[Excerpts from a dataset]

━━━━━━━━━━━━━━━━━━━━━━━━━━━━━━

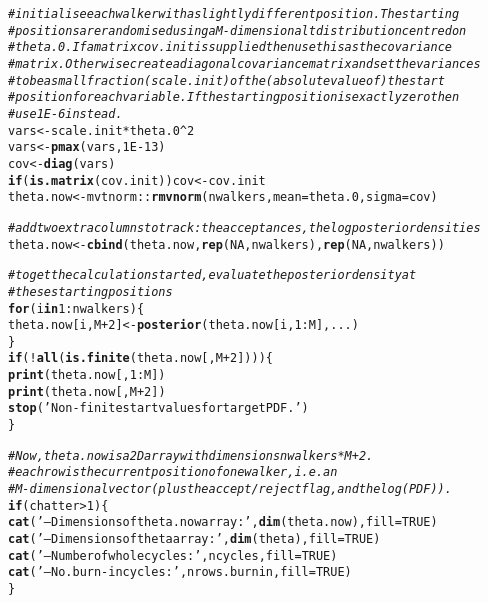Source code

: \documentclass{article}\usepackage[]{graphicx}\usepackage[]{color}
\makeatletter
\newcommand{\hlnum}[1]{\textcolor[rgb]{0.686,0.059,0.569}{#1}}%
\newcommand{\hlstr}[1]{\textcolor[rgb]{0.192,0.494,0.8}{#1}}%
\newcommand{\hlcom}[1]{\textcolor[rgb]{0.678,0.584,0.686}{\textit{#1}}}%
\newcommand{\hlopt}[1]{\textcolor[rgb]{0,0,0}{#1}}%
\newcommand{\hlstd}[1]{\textcolor[rgb]{0.345,0.345,0.345}{#1}}%
\newcommand{\hlkwa}[1]{\textcolor[rgb]{0.161,0.373,0.58}{\textbf{#1}}}%
\newcommand{\hlkwb}[1]{\textcolor[rgb]{0.69,0.353,0.396}{#1}}%
\newcommand{\hlkwc}[1]{\textcolor[rgb]{0.333,0.667,0.333}{#1}}%
\newcommand{\hlkwd}[1]{\textcolor[rgb]{0.737,0.353,0.396}{\textbf{#1}}}%
\newenvironment{kframe}{%
 \def\at@end@of@kframe{}%
 \ifinner\ifhmode%
  \def\at@end@of@kframe{\end{minipage}}%
  \begin{minipage}{\columnwidth}%
 \fi\fi%
 \def\FrameCommand##1{\hskip\@totalleftmargin \hskip-\fboxsep
 \colorbox{shadecolor}{##1}\hskip-\fboxsep
     \hskip-\linewidth \hskip-\@totalleftmargin \hskip\columnwidth}%
 \MakeFramed {\advance\hsize-\width
   \@totalleftmargin\z@ \linewidth\hsize
   \@setminipage}}%
 {\par\unskip\endMakeFramed%
 \at@end@of@kframe}
\newenvironment{knitrout}{}{} %
\makeatother
\begin{document}
\begin{knitrout}
\begin{kframe}
\begin{alltt}
  \hlcom{# initialise each walker with a slightly different position. The starting }
  \hlcom{# positions are randomised using a M-dimensional t distribution centred on }
  \hlcom{# theta.0. If a matrix cov.init is supplied then use this as the covariance }
  \hlcom{# matrix. Otherwise create a diagonal covariance matrix and set the variances }
  \hlcom{# to be a small fraction (scale.init) of the (absolute value of) the start }
  \hlcom{# position for each variable. If the starting position is exactly zero then }
  \hlcom{# use 1E-6 instead.}
  \hlstd{vars} \hlkwb{<-} \hlstd{scale.init} \hlopt{*} \hlstd{theta.0}\hlopt{^}\hlnum{2}
  \hlstd{vars} \hlkwb{<-} \hlkwd{pmax}\hlstd{(vars,} \hlnum{1E-13}\hlstd{)}
  \hlstd{cov} \hlkwb{<-} \hlkwd{diag}\hlstd{(vars)}
  \hlkwa{if} \hlstd{(}\hlkwd{is.matrix}\hlstd{(cov.init)) cov} \hlkwb{<-} \hlstd{cov.init}
  \hlstd{theta.now} \hlkwb{<-} \hlstd{mvtnorm}\hlopt{::}\hlkwd{rmvnorm}\hlstd{(nwalkers,} \hlkwc{mean}\hlstd{=theta.0,} \hlkwc{sigma}\hlstd{=cov)}

  \hlcom{# add two extra columns to track: the acceptances, the log posterior densities}
  \hlstd{theta.now} \hlkwb{<-} \hlkwd{cbind}\hlstd{(theta.now,} \hlkwd{rep}\hlstd{(}\hlnum{NA}\hlstd{, nwalkers),} \hlkwd{rep}\hlstd{(}\hlnum{NA}\hlstd{, nwalkers))}

  \hlcom{# to get the calculation started, evaluate the posterior density at}
  \hlcom{# these starting positions}
  \hlkwa{for} \hlstd{(i} \hlkwa{in} \hlnum{1}\hlopt{:}\hlstd{nwalkers) \{}
    \hlstd{theta.now[i, M}\hlopt{+}\hlnum{2}\hlstd{]} \hlkwb{<-} \hlkwd{posterior}\hlstd{(theta.now[i,} \hlnum{1}\hlopt{:}\hlstd{M], ...)}
  \hlstd{\}}
  \hlkwa{if} \hlstd{(}\hlopt{!}\hlkwd{all}\hlstd{(}\hlkwd{is.finite}\hlstd{(theta.now[,M}\hlopt{+}\hlnum{2}\hlstd{]))) \{}
    \hlkwd{print}\hlstd{(theta.now[,}\hlnum{1}\hlopt{:}\hlstd{M])}
    \hlkwd{print}\hlstd{(theta.now[,M}\hlopt{+}\hlnum{2}\hlstd{])}
    \hlkwd{stop}\hlstd{(}\hlstr{'Non-finite start values for target PDF.'}\hlstd{)}
  \hlstd{\}}

  \hlcom{# Now, theta.now is a 2D array with dimensions nwalkers * M+2.}
  \hlcom{# each row is the current position of one walker, i.e. an}
  \hlcom{# M-dimensional vector (plus the accept/reject flag, and the log(PDF)).}
  \hlkwa{if} \hlstd{(chatter} \hlopt{>} \hlnum{1}\hlstd{) \{}
    \hlkwd{cat}\hlstd{(}\hlstr{'-- Dimensions of theta.now array:'}\hlstd{,} \hlkwd{dim}\hlstd{(theta.now),} \hlkwc{fill}\hlstd{=}\hlnum{TRUE}\hlstd{)}
    \hlkwd{cat}\hlstd{(}\hlstr{'-- Dimensions of theta array:    '}\hlstd{,} \hlkwd{dim}\hlstd{(theta),} \hlkwc{fill}\hlstd{=}\hlnum{TRUE}\hlstd{)}
    \hlkwd{cat}\hlstd{(}\hlstr{'-- Number of whole cycles:       '}\hlstd{, ncycles,} \hlkwc{fill}\hlstd{=}\hlnum{TRUE}\hlstd{)}
    \hlkwd{cat}\hlstd{(}\hlstr{'-- No. burn-in cycles:           '}\hlstd{, nrows.burnin,} \hlkwc{fill}\hlstd{=}\hlnum{TRUE}\hlstd{)}
  \hlstd{\}}


\end{alltt}
\end{kframe}
\end{knitrout}
\end{document}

━━━━━━━━━━━━━━━━━━━━━━━━━━━━━━

Exercise: Would you repeat the entries exactly, but with no pictures?

Exercise output:
Source code

: \documentclass{article}\usepackage[]{graphicx}\usepackage[]{color}
\makeatletter
\newcommand{\hlnum}[1]{\textcolor[rgb]{0.686,0.059,0.569}{#1}}%
\newcommand{\hlstr}[1]{\textcolor[rgb]{0.192,0.494,0.8}{#1}}%
\newcommand{\hlcom}[1]{\textcolor[rgb]{0.678,0.584,0.686}{\textit{#1}}}%
\newcommand{\hlopt}[1]{\textcolor[rgb]{0,0,0}{#1}}%
\newcommand{\hlstd}[1]{\textcolor[rgb]{0.345,0.345,0.345}{#1}}%
\newcommand{\hlkwa}[1]{\textcolor[rgb]{0.161,0.373,0.58}{\textbf{#1}}}%
\newcommand{\hlkwb}[1]{\textcolor[rgb]{0.69,0.353,0.396}{#1}}%
\newcommand{\hlkwc}[1]{\textcolor[rgb]{0.333,0.667,0.333}{#1}}%
\newcommand{\hlkwd}[1]{\textcolor[rgb]{0.737,0.353,0.396}{\textbf{#1}}}%
\newenvironment{kframe}{%
 \def\at@end@of@kframe{}%
 \ifinner\ifhmode%
  \def\at@end@of@kframe{\end{minipage}}%
  \begin{minipage}{\columnwidth}%
 \fi\fi%
 \def\FrameCommand##1{\hskip\@totalleftmargin \hskip-\fboxsep
 \colorbox{shadecolor}{##1}\hskip-\fboxsep
     \hskip-\linewidth \hskip-\@totalleftmargin \hskip\columnwidth}%
 \MakeFramed {\advance\hsize-\width
   \@totalleftmargin\z@ \linewidth\hsize
   \@setminipage}}%
 {\par\unskip\endMakeFramed%
 \at@end@of@kframe}
\newenvironment{knitrout}{}{} %
\makeatother
\begin{document}
\begin{knitrout}
\begin{kframe}
\begin{alltt}
  \hlcom{# initialise each walker with a slightly different position. The starting }
  \hlcom{# positions are randomised using a M-dimensional t distribution centred on }
  \hlcom{# theta.0. If a matrix cov.init is supplied then use this as the covariance }
  \hlcom{# matrix. Otherwise create a diagonal covariance matrix and set the variances }
  \hlcom{# to be a small fraction (scale.init) of the (absolute value of) the start }
  \hlcom{# position for each variable. If the starting position is exactly zero then }
  \hlcom{# use 1E-6 instead.}
  \hlstd{vars} \hlkwb{<-} \hlstd{scale.init} \hlopt{*} \hlstd{theta.0}\hlopt{^}\hlnum{2}
  \hlstd{vars} \hlkwb{<-} \hlkwd{pmax}\hlstd{(vars,} \hlnum{1E-13}\hlstd{)}
  \hlstd{cov} \hlkwb{<-} \hlkwd{diag}\hlstd{(vars)}
  \hlkwa{if} \hlstd{(}\hlkwd{is.matrix}\hlstd{(cov.init)) cov} \hlkwb{<-} \hlstd{cov.init}
  \hlstd{theta.now} \hlkwb{<-} \hlstd{mvtnorm}\hlopt{::}\hlkwd{rmvnorm}\hlstd{(nwalkers,} \hlkwc{mean}\hlstd{=theta.0,} \hlkwc{sigma}\hlstd{=cov)}

  \hlcom{# add two extra columns to track: the acceptances, the log posterior densities}
  \hlstd{theta.now} \hlkwb{<-} \hlkwd{cbind}\hlstd{(theta.now,} \hlkwd{rep}\hlstd{(}\hlnum{NA}\hlstd{, nwalkers),} \hlkwd{rep}\hlstd{(}\hlnum{NA}\hlstd{, nwalkers))}

  \hlcom{# to get the calculation started, evaluate the posterior density at}
  \hlcom{# these starting positions}
  \hlkwa{for} \hlstd{(i} \hlkwa{in} \hlnum{1}\hlopt{:}\hlstd{nwalkers) \{}
    \hlstd{theta.now[i, M}\hlopt{+}\hlnum{2}\hlstd{]} \hlkwb{<-} \hlkwd{posterior}\hlstd{(theta.now[i,} \hlnum{1}\hlopt{:}\hlstd{M], ...)}
  \hlstd{\}}
  \hlkwa{if} \hlstd{(}\hlopt{!}\hlkwd{all}\hlstd{(}\hlkwd{is.finite}\hlstd{(theta.now[,M}\hlopt{+}\hlnum{2}\hlstd{]))) \{}
    \hlkwd{print}\hlstd{(theta.now[,}\hlnum{1}\hlopt{:}\hlstd{M])}
    \hlkwd{print}\hlstd{(theta.now[,M}\hlopt{+}\hlnum{2}\hlstd{])}
    \hlkwd{stop}\hlstd{(}\hlstr{'Non-finite start values for target PDF.'}\hlstd{)}
  \hlstd{\}}

  \hlcom{# Now, theta.now is a 2D array with dimensions nwalkers * M+2.}
  \hlcom{# each row is the current position of one walker, i.e. an}
  \hlcom{# M-dimensional vector (plus the accept/reject flag, and the log(PDF)).}
  \hlkwa{if} \hlstd{(chatter} \hlopt{>} \hlnum{1}\hlstd{) \{}
    \hlkwd{cat}\hlstd{(}\hlstr{'-- Dimensions of theta.now array:'}\hlstd{,} \hlkwd{dim}\hlstd{(theta.now),} \hlkwc{fill}\hlstd{=}\hlnum{TRUE}\hlstd{)}
    \hlkwd{cat}\hlstd{(}\hlstr{'-- Dimensions of theta array:    '}\hlstd{,} \hlkwd{dim}\hlstd{(theta),} \hlkwc{fill}\hlstd{=}\hlnum{TRUE}\hlstd{)}
    \hlkwd{cat}\hlstd{(}\hlstr{'-- Number of whole cycles:       '}\hlstd{, ncycles,} \hlkwc{fill}\hlstd{=}\hlnum{TRUE}\hlstd{)}
    \hlkwd{cat}\hlstd{(}\hlstr{'-- No. burn-in cycles:           '}\hlstd{, nrows.burnin,} \hlkwc{fill}\hlstd{=}\hlnum{TRUE}\hlstd{)}
  \hlstd{\}}


\end{alltt}
\end{kframe}
\end{knitrout}
\end{document}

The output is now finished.